Мне не нужно было много времени, чтобы понять, насколько ошибочны были подобные аналогии между Соединенными Штатами и Советским Союзом. За исключением индейцев — аборигенов и африканских рабов, Соединенные Штаты были заселены иммигрантами, которые по собственной воле оборвали связь с родиной и приехали в Америку, чтобы обрести новую родину и стать американцами. Расселившись во множестве регионов континента, они утратили исторические корни. В России положение было совершенно иным. Она была не многонациональным государством, а империей. Эта империя была построена путем военных завоеваний благодаря более высокой степени политической и военной организации России. Подавляющее большинство покоренных народов продолжало жить на своих исконных территориях и говорить на родном языке. Несмотря на то что местные элиты должны были выучить русский в целях продвижения по службе, они благодаря этому факту не стали русскими, так же как, скажем, индусы, говорящие по — английски, не превратились в англичан. Даже советское правительство должно было признать этот факт и предоставить меньшинствам, составлявшим половину населения страны, номинальную государственность и ограниченную культурную автономию.

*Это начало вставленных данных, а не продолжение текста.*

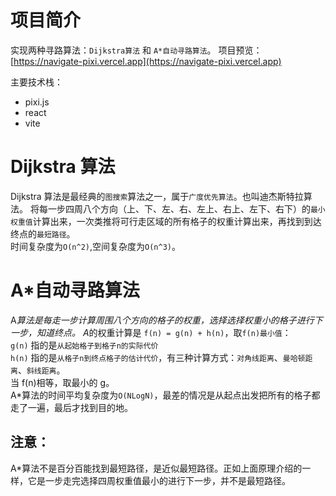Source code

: # 项目简介

实现两种寻路算法：`Dijkstra算法` 和 `A*自动寻路算法`。
项目预览：[https://navigate-pixi.vercel.app](https://navigate-pixi.vercel.app)

主要技术栈：

- pixi.js
- react
- vite

# Dijkstra 算法

Dijkstra 算法是最经典的`图搜索`算法之一，属于`广度优先算法`。也叫迪杰斯特拉算法。
将每一步四周八个方向（上、下、左、右、左上、右上、左下、右下）的`最小权重值`计算出来，一次类推将可行走区域的所有格子的权重计算出来，再找到到达终点的`最短路径`。  
时间复杂度为`O(n^2)`,空间复杂度为`O(n^3)`。

# A\*自动寻路算法

A*算法是每走一步计算周围八个方向的格子的权重，选择选择权重小的格子进行下一步，知道终点。
A*的权重计算是 `f(n) = g(n) + h(n)`，取`f(n)最小值`：  
`g(n)` 指的是`从起始格子到格子n的实际代价`  
`h(n)` 指的是`从格子n到终点格子的估计代价`，有三种计算方式：`对角线距离`、`曼哈顿距离`、`斜线距离`。  
当 f(n)相等，取最小的 g。  
A\*算法的时间平均复杂度为`O(NLogN)`，最差的情况是从起点出发把所有的格子都走了一遍，最后才找到目的地。

## 注意：

A\*算法不是百分百能找到最短路径，是近似最短路径。正如上面原理介绍的一样，它是一步走完选择四周权重值最小的进行下一步，并不是最短路径。
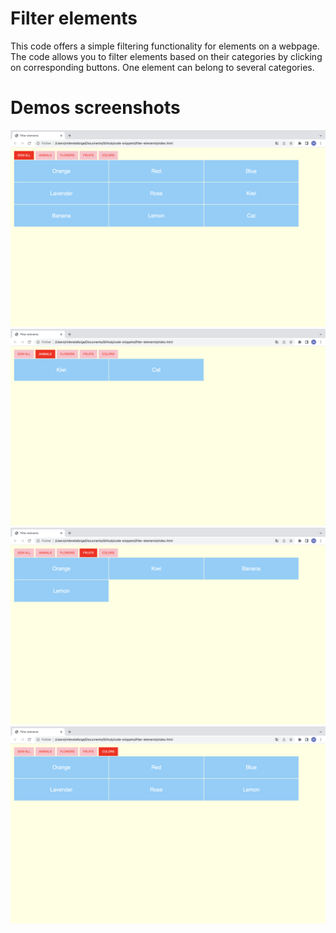 # Filter elements

This code offers a simple filtering functionality for elements on a webpage.   
The code allows you to filter elements based on their categories by clicking on corresponding buttons. One element can belong to several categories. 

# Demos screenshots 

![filter elements demo](filter-elements-01.png)  
![filter elements demo](filter-elements-02.png)  
![filter elements demo](filter-elements-03.png)  
![filter elements demo](filter-elements-04.png)  

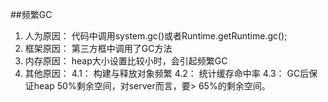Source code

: ##频繁GC
1. 人为原因： 代码中调用system.gc()或者Runtime.getRuntime.gc();
2. 框架原因： 第三方框中调用了GC方法
3. 内存原因： heap大小设置比较小时，会引起频繁GC
4. 其他原因：
	4.1： 构建与释放对象频繁
	4.2： 统计缓存命中率
	4.3： GC后保证heap 50%剩余空间，对server而言，要> 65%的剩余空间。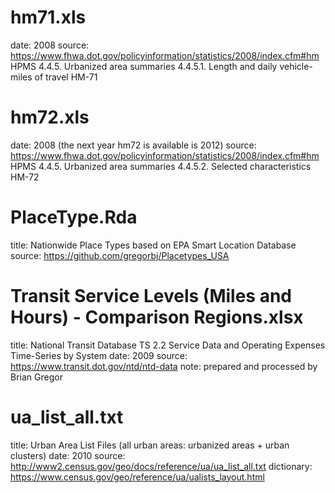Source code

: # hm71.xls
date: 2008
source: https://www.fhwa.dot.gov/policyinformation/statistics/2008/index.cfm#hm
  HPMS
    4.4.5. Urbanized area summaries
    4.4.5.1. Length and daily vehicle-miles of travel	HM-71

# hm72.xls
date: 2008 (the next year hm72 is available is 2012)
source: https://www.fhwa.dot.gov/policyinformation/statistics/2008/index.cfm#hm
  HPMS
    4.4.5. Urbanized area summaries
    4.4.5.2. Selected characteristics HM-72

# PlaceType.Rda
title: Nationwide Place Types based on EPA Smart Location Database
source: https://github.com/gregorbj/Placetypes_USA

# Transit Service Levels (Miles and Hours) - Comparison Regions.xlsx
title: National Transit Database TS 2.2 Service Data and Operating Expenses Time-Series by System
date: 2009
source: https://www.transit.dot.gov/ntd/ntd-data
note: prepared and processed by Brian Gregor

# ua_list_all.txt
title: Urban Area List Files (all urban areas: urbanized areas + urban clusters)
date: 2010
source: http://www2.census.gov/geo/docs/reference/ua/ua_list_all.txt
dictionary: https://www.census.gov/geo/reference/ua/ualists_layout.html
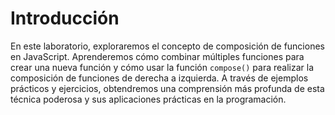 # Introducción

En este laboratorio, exploraremos el concepto de composición de funciones en JavaScript. Aprenderemos cómo combinar múltiples funciones para crear una nueva función y cómo usar la función `compose()` para realizar la composición de funciones de derecha a izquierda. A través de ejemplos prácticos y ejercicios, obtendremos una comprensión más profunda de esta técnica poderosa y sus aplicaciones prácticas en la programación.
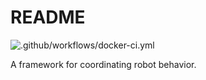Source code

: README
======

![.github/workflows/docker-ci.yml](https://github.com/robotpt/cordial/workflows/.github/workflows/docker-ci.yml/badge.svg)

A framework for coordinating robot behavior.
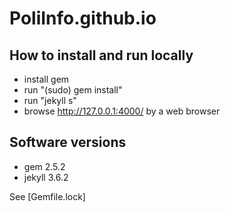 # PoliInfo.github.io

## How to install and run locally

- install gem
- run "(sudo) gem install"
- run "jekyll s"
- browse http://127.0.0.1:4000/ by a web browser


## Software versions

- gem 2.5.2
- jekyll 3.6.2

See [Gemfile.lock]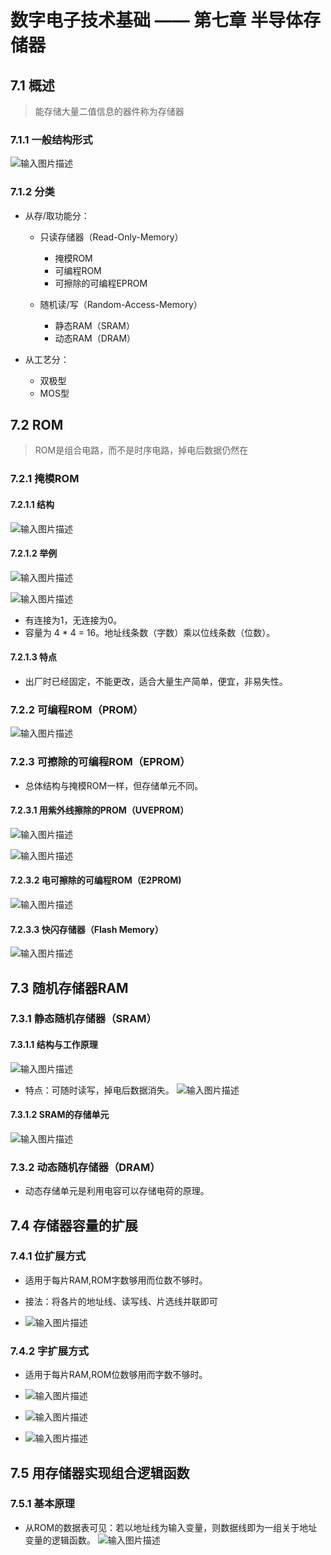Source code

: #  数字电子技术基础 —— 第七章 半导体存储器
## 7.1 概述
> 能存储大量二值信息的器件称为存储器

### 7.1.1 一般结构形式
![输入图片描述](http://www.ninglixin.com/wp-content/uploads/2022/06/%E5%BE%AE%E4%BF%A1%E6%88%AA%E5%9B%BE_20211022192901.png)

### 7.1.2 分类

-  从存/取功能分：

	- 只读存储器（Read-Only-Memory）

		-  掩模ROM
		-  可编程ROM
		-  可擦除的可编程EPROM

	-  随机读/写（Random-Access-Memory）

		-  静态RAM（SRAM）
		-  动态RAM（DRAM）

-  从工艺分：

	-  双极型
	-  MOS型

## 7.2 ROM
> ROM是组合电路，而不是时序电路，掉电后数据仍然在

### 7.2.1 掩模ROM

#### 7.2.1.1 结构
![输入图片描述](http://www.ninglixin.com/wp-content/uploads/2022/06/%E5%BE%AE%E4%BF%A1%E6%88%AA%E5%9B%BE_20211022195130.png)

#### 7.2.1.2 举例
![输入图片描述](http://www.ninglixin.com/wp-content/uploads/2022/06/%E5%BE%AE%E4%BF%A1%E6%88%AA%E5%9B%BE_20211023190030.png)

![输入图片描述](http://www.ninglixin.com/wp-content/uploads/2022/06/%E5%BE%AE%E4%BF%A1%E6%88%AA%E5%9B%BE_20211023191002.png)

-   有连接为1，无连接为0。
-   容量为  4 * 4 = 16。地址线条数（字数）乘以位线条数（位数）。

#### 7.2.1.3 特点

-   出厂时已经固定，不能更改，适合大量生产简单，便宜，非易失性。

### 7.2.2 可编程ROM（PROM）
![输入图片描述](http://www.ninglixin.com/wp-content/uploads/2022/06/%E5%BE%AE%E4%BF%A1%E6%88%AA%E5%9B%BE_20211023194032.png)

### 7.2.3 可擦除的可编程ROM（EPROM）

-  总体结构与掩模ROM一样，但存储单元不同。

#### 7.2.3.1 用紫外线擦除的PROM（UVEPROM）
![输入图片描述](http://www.ninglixin.com/wp-content/uploads/2022/06/%E5%BE%AE%E4%BF%A1%E6%88%AA%E5%9B%BE_20211024131907.png)

![输入图片描述](http://www.ninglixin.com/wp-content/uploads/2022/06/%E5%BE%AE%E4%BF%A1%E6%88%AA%E5%9B%BE_20211024131927.png)

#### 7.2.3.2 电可擦除的可编程ROM（E2PROM)

![输入图片描述](http://www.ninglixin.com/wp-content/uploads/2022/06/%E5%BE%AE%E4%BF%A1%E6%88%AA%E5%9B%BE_20211024132330.png)

#### 7.2.3.3 快闪存储器（Flash Memory）

![输入图片描述](http://www.ninglixin.com/wp-content/uploads/2022/06/%E5%BE%AE%E4%BF%A1%E6%88%AA%E5%9B%BE_20211024132642.png)


## 7.3 随机存储器RAM
### 7.3.1 静态随机存储器（SRAM）

#### 7.3.1.1 结构与工作原理

![输入图片描述](http://www.ninglixin.com/wp-content/uploads/2022/06/%E5%BE%AE%E4%BF%A1%E6%88%AA%E5%9B%BE_20211024134144.png)


- 特点：可随时读写，掉电后数据消失。
![输入图片描述](http://www.ninglixin.com/wp-content/uploads/2022/06/%E5%BE%AE%E4%BF%A1%E6%88%AA%E5%9B%BE_20211024134454.png)

#### 7.3.1.2 SRAM的存储单元
![输入图片描述](http://www.ninglixin.com/wp-content/uploads/2022/06/%E5%BE%AE%E4%BF%A1%E6%88%AA%E5%9B%BE_20211024135916.png)

### 7.3.2 动态随机存储器（DRAM）

- 动态存储单元是利用电容可以存储电荷的原理。

## 7.4 存储器容量的扩展
### 7.4.1 位扩展方式

- 适用于每片RAM,ROM字数够用而位数不够时。

- 接法：将各片的地址线、读写线、片选线并联即可
- ![输入图片描述](http://www.ninglixin.com/wp-content/uploads/2022/06/%E5%BE%AE%E4%BF%A1%E6%88%AA%E5%9B%BE_20211024140747.png)

### 7.4.2 字扩展方式

-   适用于每片RAM,ROM位数够用而字数不够时。
- ![输入图片描述](http://www.ninglixin.com/wp-content/uploads/2022/06/%E5%BE%AE%E4%BF%A1%E6%88%AA%E5%9B%BE_20211024150443.png)

- ![输入图片描述](http://www.ninglixin.com/wp-content/uploads/2022/06/%E5%BE%AE%E4%BF%A1%E6%88%AA%E5%9B%BE_20211024150927.png)

- ![输入图片描述](http://www.ninglixin.com/wp-content/uploads/2022/06/%E5%BE%AE%E4%BF%A1%E6%88%AA%E5%9B%BE_20211024151054.png)



## 7.5 用存储器实现组合逻辑函数

### 7.5.1 基本原理

-   从ROM的数据表可见：若以地址线为输入变量，则数据线即为一组关于地址变量的逻辑函数。
![输入图片描述](http://www.ninglixin.com/wp-content/uploads/2022/06/%E5%BE%AE%E4%BF%A1%E6%88%AA%E5%9B%BE_20211024133445.png)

Мой план работы, предложенный Карповичем, состоял в том, чтобы проследить за распадом царской империи в 1917–1918 годах и за последовавшим затем созданием на ее руинах новой советской империи. Замысел книги и даже ее название четко формулировались в моем сознании уже в 1950 году, хотя, если судить по моим заметкам того периода, я намеревался закончить ее за один год, что было совершенно нереально. На самом деле это заняло три года. Осуществление проекта представляло ряд серьезных трудностей, потому что каждый регион и каждая этническая группа имели свою особую историю, сформированную прошлым, которое простиралось в большинстве случаев на века. У меня складывалось общее представление, что в регионах, населенных преимущественно русскими, конфликты в период революции и Гражданской войны принимали характер социальных столкновений, а в приграничных территориях империи они выливались в межэтнический раздор. Большевикам удалось вновь завоевать разрозненные приграничные территории благодаря более мощной военной силе, а также из — за поддержки местного русского меньшинства.

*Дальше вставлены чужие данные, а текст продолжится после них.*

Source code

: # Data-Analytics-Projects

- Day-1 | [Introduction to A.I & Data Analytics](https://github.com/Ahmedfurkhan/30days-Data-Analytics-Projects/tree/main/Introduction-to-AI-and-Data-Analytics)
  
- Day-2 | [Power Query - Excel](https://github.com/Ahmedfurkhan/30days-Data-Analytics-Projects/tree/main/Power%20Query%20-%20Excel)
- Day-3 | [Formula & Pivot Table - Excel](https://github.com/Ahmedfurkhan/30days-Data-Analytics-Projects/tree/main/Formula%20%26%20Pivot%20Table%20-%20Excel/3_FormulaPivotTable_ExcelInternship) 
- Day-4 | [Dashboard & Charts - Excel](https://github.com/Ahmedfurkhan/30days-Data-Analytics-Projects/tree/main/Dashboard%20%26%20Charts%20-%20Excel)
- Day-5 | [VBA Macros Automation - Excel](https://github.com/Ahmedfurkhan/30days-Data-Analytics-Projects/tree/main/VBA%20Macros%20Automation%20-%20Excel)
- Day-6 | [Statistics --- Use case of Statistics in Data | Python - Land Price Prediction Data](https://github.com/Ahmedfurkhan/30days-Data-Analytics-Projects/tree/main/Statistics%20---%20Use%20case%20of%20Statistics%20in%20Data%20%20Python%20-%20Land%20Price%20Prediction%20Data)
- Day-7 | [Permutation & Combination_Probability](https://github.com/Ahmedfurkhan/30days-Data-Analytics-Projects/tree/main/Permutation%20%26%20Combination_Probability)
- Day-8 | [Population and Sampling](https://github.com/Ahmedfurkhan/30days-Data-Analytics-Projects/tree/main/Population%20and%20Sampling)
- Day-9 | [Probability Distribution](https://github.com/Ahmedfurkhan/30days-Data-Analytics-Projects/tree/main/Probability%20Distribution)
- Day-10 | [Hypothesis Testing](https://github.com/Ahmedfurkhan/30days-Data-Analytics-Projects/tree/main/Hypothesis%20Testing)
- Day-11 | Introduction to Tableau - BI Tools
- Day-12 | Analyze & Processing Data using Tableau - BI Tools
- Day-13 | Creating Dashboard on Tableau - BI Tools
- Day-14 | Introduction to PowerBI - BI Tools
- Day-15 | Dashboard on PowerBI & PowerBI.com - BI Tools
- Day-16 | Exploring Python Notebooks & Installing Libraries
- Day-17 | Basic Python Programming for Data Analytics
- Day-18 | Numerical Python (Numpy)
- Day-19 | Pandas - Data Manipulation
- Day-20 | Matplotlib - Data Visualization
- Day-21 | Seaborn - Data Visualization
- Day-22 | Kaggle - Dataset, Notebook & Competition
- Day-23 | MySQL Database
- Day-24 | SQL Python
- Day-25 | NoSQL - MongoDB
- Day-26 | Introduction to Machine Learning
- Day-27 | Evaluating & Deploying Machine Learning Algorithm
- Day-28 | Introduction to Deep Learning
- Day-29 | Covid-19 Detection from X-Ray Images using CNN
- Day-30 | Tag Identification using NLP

Однако за восстановление империи была заплачена дорогая цена. В своих работах до 1917 года Ленин подчеркивал желательность ассимиляции нацменьшинств, чтобы национальные различия не мешали строительству социализма. Не пожелавшие стать русскими могли отделиться и создать свои собственные суверенные государства. Третьего варианта не предусматривалось. Но такой расчет оказался неправильным. Ленин полагал, что экономические узы с Россией будут сдерживать сепаратизм, но стремление избежать установления коммунистического режима и гражданской войны, которая последовала вслед за ним, взяло верх над экономическими интересами и привело почти все национальности к жажде независимости. Поэтому Москва вынуждена была предоставить им такого рода политические уступки и культурную автономию, которые раньше были совершенно неприемлемы для Ленина. Эти уступки придали национализму определенную легитимность. После окончания моих исследований по этому вопросу, у меня не оставалось сомнений в том, что, если центральная власть в России снова ослабнет, как это случилось в 1917 году, новая империя распадется. Это предсказание горячо оспаривали почти все специалисты по России.
В конце мая 1951 года, благодаря финансовой поддержке Центра международных дел при Массачусетском технологическом институте, мы с Ирен, оставив Дэниела с нашими родителями, отправились в четырехмесячное путешествие по Европе и Ближнему Востоку. Моей целью было проинтервьюировать оставшихся в живых членов национальных правительств бывшей Российской империи в период с 1917 по 1921 год. Я нашел довольно многих из них в Лондоне, Париже, Мюнхене и Стамбуле, и они очень помогли мне понять сложную ситуацию той эпохи. В Париже я установил контакт с грузинской эмигрантской общиной. Два года спустя я провел еще одно лето в Европе, на этот раз в Мюнхене, интервьюируя беженцев из Центральной Азии. Почти все они были бывшими военнопленными в Германии. То, что они мне сообщили о жизни в своих регионах в 1930‑е годы, усилило мое убеждение, что национализм продолжал существовать и не ослабевал в республиках СССР, что никакой массовой ассимиляции не происходило.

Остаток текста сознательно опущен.